Article/Mention

Jason Bloom Gains Media Coverage After Supreme Court Copyright Decision

May 13, 2024

Jason Bloom, chair of the Intellectual Property Litigation practice at Haynes Boone, spoke with several media outlets after the United States Supreme Court ruled that copyright plaintiffs could recover damages for acts of alleged infringement that date back more than three years before the filing of a suit, leaving some counsel to wonder if the court addressed the right question.

The case involves Florida music producer Sherman Nealy, who sued Warner Chappell Music Inc. and Artist Publishing Group LLC in 2018 after his release from prison, claiming the music companies used songs he owns without his permission.

The Flo Rida track “In the Ayer” incorporated elements of “Jam the Box,” created in the 1980s by Tony Butler, also known as Pretty Tony. Nealy, who was Butler’s former business partner, claimed he never agreed to license the music and that he didn’t know it was being used because he was in and out of prison.

Read excerpts of his conversation below.

Bloomberg Law "Discovery Rule Dodge Puts Justices’ Damages Ruling on Thin Ice"

Gorsuch’s statement that the Copyright Act “almost certainly does not tolerate a discovery rule” makes the three dissenters’ position clear. That raises the question of whether at least one of the other six think the court should hear the question presented by Hearst.

Bloom told Bloomberg Law that the ruling on damages before deciding whether to hear Hearst didn’t mean it wouldn’t.

“They may not have thought it through in the proper order, but I don’t think that means they won’t take up Hearst,” he said.

The 2014 Supreme Court opinion Petrella v. Metro-Goldwyn-Mayer Inc., which imposed a three-year look-back on copyright damages in a non-discovery rule case, had created confusion that “needed to be cleared up,” Bloom said. That gave the court reason not to simply dismiss the case as improvidently granted as Gorsuch’s dissent suggested. The high court generally doesn’t sit on cases for long after hearing them, he said, making it unlikely the justices would wait until it could hear Hearst.

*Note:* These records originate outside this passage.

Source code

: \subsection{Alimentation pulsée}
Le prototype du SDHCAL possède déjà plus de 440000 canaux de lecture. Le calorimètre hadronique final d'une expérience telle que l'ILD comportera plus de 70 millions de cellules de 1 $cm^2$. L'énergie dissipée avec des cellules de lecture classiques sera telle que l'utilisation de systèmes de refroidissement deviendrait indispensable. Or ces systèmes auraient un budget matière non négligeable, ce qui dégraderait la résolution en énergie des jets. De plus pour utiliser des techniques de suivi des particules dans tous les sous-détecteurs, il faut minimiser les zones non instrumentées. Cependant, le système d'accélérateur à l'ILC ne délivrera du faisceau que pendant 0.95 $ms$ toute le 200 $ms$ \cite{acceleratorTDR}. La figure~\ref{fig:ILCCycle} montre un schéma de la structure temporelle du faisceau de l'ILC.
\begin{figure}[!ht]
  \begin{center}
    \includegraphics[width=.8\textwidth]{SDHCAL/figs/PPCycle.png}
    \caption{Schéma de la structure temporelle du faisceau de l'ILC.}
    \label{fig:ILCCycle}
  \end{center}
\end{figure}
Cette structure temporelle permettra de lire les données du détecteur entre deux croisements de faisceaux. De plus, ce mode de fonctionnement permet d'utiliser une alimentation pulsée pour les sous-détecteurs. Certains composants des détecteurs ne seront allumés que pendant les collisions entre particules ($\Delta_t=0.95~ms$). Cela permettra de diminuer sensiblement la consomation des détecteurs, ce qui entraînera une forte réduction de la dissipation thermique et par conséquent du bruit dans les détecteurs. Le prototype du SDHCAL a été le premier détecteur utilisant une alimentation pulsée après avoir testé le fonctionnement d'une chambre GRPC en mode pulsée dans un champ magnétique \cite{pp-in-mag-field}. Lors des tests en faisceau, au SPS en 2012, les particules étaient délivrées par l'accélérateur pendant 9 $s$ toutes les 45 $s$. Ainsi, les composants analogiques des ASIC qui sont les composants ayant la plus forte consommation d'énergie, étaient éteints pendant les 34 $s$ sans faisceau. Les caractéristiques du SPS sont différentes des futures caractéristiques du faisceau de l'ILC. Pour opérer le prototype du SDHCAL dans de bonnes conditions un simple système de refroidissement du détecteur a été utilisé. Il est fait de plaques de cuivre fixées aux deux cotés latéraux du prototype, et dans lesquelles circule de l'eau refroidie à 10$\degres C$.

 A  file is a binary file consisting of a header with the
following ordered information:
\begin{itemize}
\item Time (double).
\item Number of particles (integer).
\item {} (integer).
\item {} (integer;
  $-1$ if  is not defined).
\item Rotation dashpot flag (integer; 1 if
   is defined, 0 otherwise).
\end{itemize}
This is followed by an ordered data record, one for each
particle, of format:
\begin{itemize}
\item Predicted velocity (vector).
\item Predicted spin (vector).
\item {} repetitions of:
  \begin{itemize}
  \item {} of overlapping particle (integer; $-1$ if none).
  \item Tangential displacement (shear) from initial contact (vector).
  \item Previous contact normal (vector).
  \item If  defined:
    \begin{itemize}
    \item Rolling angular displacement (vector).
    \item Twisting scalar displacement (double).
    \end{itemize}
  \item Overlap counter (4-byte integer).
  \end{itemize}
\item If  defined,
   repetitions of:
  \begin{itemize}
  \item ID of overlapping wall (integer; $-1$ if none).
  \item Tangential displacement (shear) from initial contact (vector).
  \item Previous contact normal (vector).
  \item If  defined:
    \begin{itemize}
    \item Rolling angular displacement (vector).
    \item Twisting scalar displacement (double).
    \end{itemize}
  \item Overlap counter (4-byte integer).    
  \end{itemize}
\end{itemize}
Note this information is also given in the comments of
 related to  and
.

Even so, Bloom noted that 11 circuits have applied the discovery rule, “so maybe there’s not enough of a split” to take up Hearst on its own.

Law360 – "High Court Leaves Discovery Rule Question For Another Day"

While the opinion provided some certainty about what lawyers can expect regarding the scope of damages in certain copyright cases, Bloom told Law360 that the justices left the bigger question unanswered.

"It seems kind of like they're putting the cart before the horse a little bit by addressing this issue, rather than addressing the discovery rule," Bloom told Law360.

ManagingIP "Copyright Plaintiffs Hoping For Big Wins After Scotus Ruling"

Bloom told ManagingIP that because the case expands the scope of potential damages, it could encourage plaintiffs to file more lawsuits.

He notes, for example, that a plaintiff could recover fairly small damages when going back three years, but a larger award when going back further.

“That’s not a common scenario, but it comes up,” he told ManagingIP.